The exact moment Hugh Jackman knew he was meant to be an actor: “This is who I am!”

Everybody knows Hugh Jackman as the actor behind the adamantium-nails superhero Wolverine, smoking cigars, cutting fools short with his claws, and talking in a voice so low it barely registers with the human ear. However, it’s also well-known these days that Jackman loves nothing more than a sing-along.

When Wolverine was first hitting it big in the early 2000s, it wasn’t common knowledge that Jackman came from a musical theatre background. The marketing team at Fox probably didn’t want superhero nerds to find that their new badass leading man had recently been puttering about, belting out showtunes instead of chewing nuts of steel, or whatever their idea of Wolverine’s machismo was.

Times change, however, and now Jackman has embraced both the glittery jacket and grimy tank top sides of his performing persona. Through musical movies like the dreary Les Misérables and the insanely popular The Greatest Showman, he has proven that you can, in fact, have it all. All that singing and dancing doesn’t seem to have harmed the reputation of his sideburns one tiny bit.

Prior to his big screen success in North America, the Australian star was turning heads in theatrical productions all over the world. In his native ‘Down Under’, he originated the roles of Gaston in Beauty and the Beast and Joe Gillis in Sunset Boulevard in their respective Australian debuts. In 1998, he was nominated for an Olivier award for his portrayal of Curly McLain in the West End revival of Rogers and Hammerstein’s classic western romance drama Oklahoma! Not only was Jackman very good at being on stage, as it turns out, being on stage was also very good for him.

“Onstage, in [The] Boy From Oz, for example, the moment before the applause really exults you when you realise, with complete strangers, that you know each other, completely,” he told Parade, explaining, “It was a moment of honesty. I’d feel as intimate with an audience as with my wife. ‘This is who I am!’ When it happens, it’s thrilling. Sometimes I feel more myself on a stage than I do off the stage.”

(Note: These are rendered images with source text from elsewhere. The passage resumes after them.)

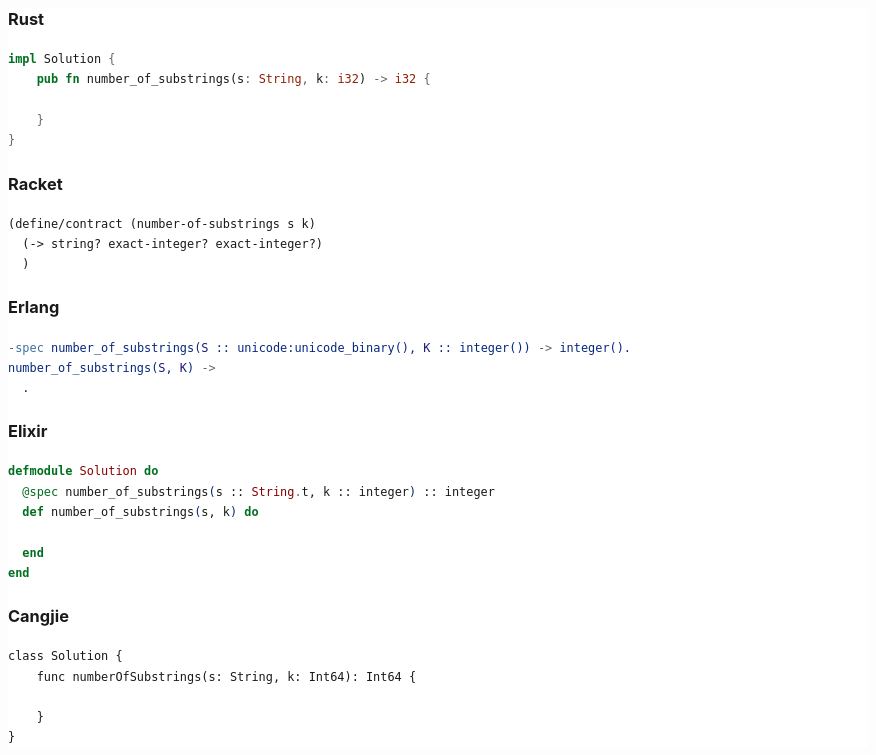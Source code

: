 ### Rust

```rust
impl Solution {
    pub fn number_of_substrings(s: String, k: i32) -> i32 {
        
    }
}
```

### Racket

```racket
(define/contract (number-of-substrings s k)
  (-> string? exact-integer? exact-integer?)
  )
```

### Erlang

```erlang
-spec number_of_substrings(S :: unicode:unicode_binary(), K :: integer()) -> integer().
number_of_substrings(S, K) ->
  .
```

### Elixir

```elixir
defmodule Solution do
  @spec number_of_substrings(s :: String.t, k :: integer) :: integer
  def number_of_substrings(s, k) do
    
  end
end
```

### Cangjie

```cangjie
class Solution {
    func numberOfSubstrings(s: String, k: Int64): Int64 {

    }
}
```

The Boy From Oz is a jukebox musical based on the life of songwriter Peter Allen, born in Tenterfield, New South Wales, who cut his teeth in the industry penning chart-topping hits for the likes of Christopher Cross, Elkie Brooks, and Olivia Newton-John, alongside writing and performing his own hit singles. He was married to the great Liza Minelli between 1967 and 1974, which turned out to be a lavender union as he was a closeted homosexual, and one of the first high-profile Australians to be claimed by Aids in 1992.

Jackman played Allen in the 2003 Broadway run of the show. His performance was incredibly well-received, leading to him winning ‘Best Actor in a Musical’ at the 2004 Tony Awards. Interestingly, he was also the host that night, which in turn won him an Emmy for ‘Outstanding Individual Performance in a Variety or Music Programme’. Basically, The Boy From Oz was a very, very lucrative gig for him.

The movies might be where actors become legends, but the stage offers the purest form of the drug that all applause junkies are hooked on. There’s nothing quite like stepping into a role in front of a live crowd – the kind that laughs with you, gasps at the twists, and feels every moment. Once you’ve experienced that, walking away from it isn’t so easy. Just ask Hugh Jackman.